## Information:
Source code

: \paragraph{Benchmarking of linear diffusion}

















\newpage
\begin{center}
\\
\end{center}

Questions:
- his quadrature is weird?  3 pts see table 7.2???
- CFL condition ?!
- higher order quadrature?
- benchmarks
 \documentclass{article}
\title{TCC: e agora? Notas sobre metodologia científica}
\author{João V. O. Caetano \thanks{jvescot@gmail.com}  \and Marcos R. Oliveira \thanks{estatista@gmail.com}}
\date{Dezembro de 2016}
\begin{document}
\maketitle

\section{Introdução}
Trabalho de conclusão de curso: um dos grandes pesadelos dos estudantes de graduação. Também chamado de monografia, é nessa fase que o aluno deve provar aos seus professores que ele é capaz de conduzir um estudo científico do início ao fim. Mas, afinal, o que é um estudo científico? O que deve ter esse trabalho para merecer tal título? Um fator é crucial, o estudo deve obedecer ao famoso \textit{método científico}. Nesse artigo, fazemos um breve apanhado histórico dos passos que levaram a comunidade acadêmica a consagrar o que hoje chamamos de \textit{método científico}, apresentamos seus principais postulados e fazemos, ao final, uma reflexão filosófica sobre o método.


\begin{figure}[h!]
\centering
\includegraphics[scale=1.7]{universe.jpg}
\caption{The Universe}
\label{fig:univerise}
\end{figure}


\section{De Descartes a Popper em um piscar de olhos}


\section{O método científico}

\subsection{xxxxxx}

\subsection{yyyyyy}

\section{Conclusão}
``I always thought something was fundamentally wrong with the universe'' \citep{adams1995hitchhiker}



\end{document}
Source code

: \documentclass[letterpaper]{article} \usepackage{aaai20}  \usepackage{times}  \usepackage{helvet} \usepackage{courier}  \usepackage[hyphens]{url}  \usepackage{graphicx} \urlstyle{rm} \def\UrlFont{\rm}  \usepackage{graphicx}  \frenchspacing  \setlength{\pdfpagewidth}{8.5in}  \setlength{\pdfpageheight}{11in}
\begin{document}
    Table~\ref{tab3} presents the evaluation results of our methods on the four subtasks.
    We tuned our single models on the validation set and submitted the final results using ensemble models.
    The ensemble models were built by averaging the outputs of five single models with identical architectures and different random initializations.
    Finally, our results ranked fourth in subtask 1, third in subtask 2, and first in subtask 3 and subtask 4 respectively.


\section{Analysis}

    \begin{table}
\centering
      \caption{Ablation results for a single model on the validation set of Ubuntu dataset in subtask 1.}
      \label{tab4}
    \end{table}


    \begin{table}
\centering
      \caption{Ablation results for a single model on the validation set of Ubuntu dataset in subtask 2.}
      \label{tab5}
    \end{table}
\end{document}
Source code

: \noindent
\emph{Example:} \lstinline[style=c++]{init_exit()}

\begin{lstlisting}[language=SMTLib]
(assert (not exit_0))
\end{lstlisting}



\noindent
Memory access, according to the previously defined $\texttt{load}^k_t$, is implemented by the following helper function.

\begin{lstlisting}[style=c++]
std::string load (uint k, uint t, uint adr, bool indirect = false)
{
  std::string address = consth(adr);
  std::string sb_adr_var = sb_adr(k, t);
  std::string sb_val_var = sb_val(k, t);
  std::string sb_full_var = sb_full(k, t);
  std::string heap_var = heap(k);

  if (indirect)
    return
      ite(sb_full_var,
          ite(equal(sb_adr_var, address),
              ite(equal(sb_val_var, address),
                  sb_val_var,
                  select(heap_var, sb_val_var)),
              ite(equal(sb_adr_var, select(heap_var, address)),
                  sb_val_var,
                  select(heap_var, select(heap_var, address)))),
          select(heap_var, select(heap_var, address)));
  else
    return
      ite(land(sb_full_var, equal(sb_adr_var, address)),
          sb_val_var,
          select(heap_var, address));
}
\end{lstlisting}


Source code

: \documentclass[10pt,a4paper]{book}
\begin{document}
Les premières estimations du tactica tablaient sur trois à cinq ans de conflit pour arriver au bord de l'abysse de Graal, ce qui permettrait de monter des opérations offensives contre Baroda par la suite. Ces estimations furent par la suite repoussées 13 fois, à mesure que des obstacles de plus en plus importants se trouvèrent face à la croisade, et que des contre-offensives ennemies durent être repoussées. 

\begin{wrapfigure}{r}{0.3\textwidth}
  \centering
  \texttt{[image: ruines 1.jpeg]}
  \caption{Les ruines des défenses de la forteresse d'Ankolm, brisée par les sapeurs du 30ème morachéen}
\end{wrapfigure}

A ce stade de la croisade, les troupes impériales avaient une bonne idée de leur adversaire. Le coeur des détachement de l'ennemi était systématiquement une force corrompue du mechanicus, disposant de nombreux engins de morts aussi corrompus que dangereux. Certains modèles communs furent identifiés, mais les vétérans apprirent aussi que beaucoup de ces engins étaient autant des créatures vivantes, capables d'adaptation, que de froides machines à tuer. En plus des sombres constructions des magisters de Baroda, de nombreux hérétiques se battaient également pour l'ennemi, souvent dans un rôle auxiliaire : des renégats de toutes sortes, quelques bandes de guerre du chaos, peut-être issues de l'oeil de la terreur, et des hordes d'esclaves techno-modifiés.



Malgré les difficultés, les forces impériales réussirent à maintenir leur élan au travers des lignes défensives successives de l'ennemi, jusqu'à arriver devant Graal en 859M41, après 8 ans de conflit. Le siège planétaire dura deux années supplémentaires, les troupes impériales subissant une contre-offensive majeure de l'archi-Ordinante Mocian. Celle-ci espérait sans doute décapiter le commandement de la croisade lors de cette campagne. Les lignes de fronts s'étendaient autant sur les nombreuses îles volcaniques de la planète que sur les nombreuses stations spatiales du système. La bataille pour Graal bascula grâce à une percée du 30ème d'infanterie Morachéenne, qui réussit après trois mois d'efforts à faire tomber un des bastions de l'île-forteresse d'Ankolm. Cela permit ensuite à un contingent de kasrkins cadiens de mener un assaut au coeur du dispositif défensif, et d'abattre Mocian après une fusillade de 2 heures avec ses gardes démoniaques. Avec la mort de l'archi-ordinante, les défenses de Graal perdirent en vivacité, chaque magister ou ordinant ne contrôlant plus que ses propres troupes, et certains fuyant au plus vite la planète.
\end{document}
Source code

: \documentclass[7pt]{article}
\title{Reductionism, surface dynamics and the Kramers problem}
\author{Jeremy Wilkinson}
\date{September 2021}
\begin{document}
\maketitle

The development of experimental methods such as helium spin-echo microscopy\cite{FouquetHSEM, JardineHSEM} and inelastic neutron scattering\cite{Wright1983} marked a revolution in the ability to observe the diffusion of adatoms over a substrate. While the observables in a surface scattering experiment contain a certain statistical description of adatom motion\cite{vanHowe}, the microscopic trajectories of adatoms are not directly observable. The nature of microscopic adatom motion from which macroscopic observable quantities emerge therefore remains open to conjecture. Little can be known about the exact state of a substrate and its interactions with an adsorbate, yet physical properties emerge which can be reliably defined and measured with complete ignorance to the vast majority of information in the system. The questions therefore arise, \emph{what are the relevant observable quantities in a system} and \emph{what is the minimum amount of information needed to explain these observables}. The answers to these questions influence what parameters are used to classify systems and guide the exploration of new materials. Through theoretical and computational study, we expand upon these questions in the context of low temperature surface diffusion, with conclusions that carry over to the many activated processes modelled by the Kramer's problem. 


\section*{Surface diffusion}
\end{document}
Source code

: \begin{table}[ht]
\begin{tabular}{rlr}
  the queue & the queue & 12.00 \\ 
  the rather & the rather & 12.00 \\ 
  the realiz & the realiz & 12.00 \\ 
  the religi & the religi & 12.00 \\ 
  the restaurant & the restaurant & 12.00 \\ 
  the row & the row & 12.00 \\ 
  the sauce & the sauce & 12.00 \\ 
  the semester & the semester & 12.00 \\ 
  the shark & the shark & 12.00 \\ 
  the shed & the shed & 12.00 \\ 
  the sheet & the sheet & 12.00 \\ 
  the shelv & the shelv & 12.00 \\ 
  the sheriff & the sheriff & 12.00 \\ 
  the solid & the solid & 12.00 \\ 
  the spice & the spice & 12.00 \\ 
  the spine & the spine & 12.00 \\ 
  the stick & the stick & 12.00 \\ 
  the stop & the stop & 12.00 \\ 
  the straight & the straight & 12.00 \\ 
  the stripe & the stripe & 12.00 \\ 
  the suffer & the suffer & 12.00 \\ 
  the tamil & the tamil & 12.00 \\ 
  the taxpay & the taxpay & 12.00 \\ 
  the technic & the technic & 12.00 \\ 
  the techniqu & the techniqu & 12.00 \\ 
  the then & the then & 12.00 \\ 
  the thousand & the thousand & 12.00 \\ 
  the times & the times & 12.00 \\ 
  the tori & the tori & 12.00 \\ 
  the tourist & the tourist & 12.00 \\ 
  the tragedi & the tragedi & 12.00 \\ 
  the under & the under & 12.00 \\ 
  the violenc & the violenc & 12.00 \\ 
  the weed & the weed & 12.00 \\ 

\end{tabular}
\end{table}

## Activity:
Please reproduce exactly the lines above, beginning with the first and ending with the line that contains "e agora? Notas", and include nothing outside that range.

## Output below:
Source code

: \paragraph{Benchmarking of linear diffusion}

















\newpage
\begin{center}
\\
\end{center}

Questions:
- his quadrature is weird?  3 pts see table 7.2???
- CFL condition ?!
- higher order quadrature?
- benchmarks
 \documentclass{article}
\title{TCC: e agora? Notas sobre metodologia científica}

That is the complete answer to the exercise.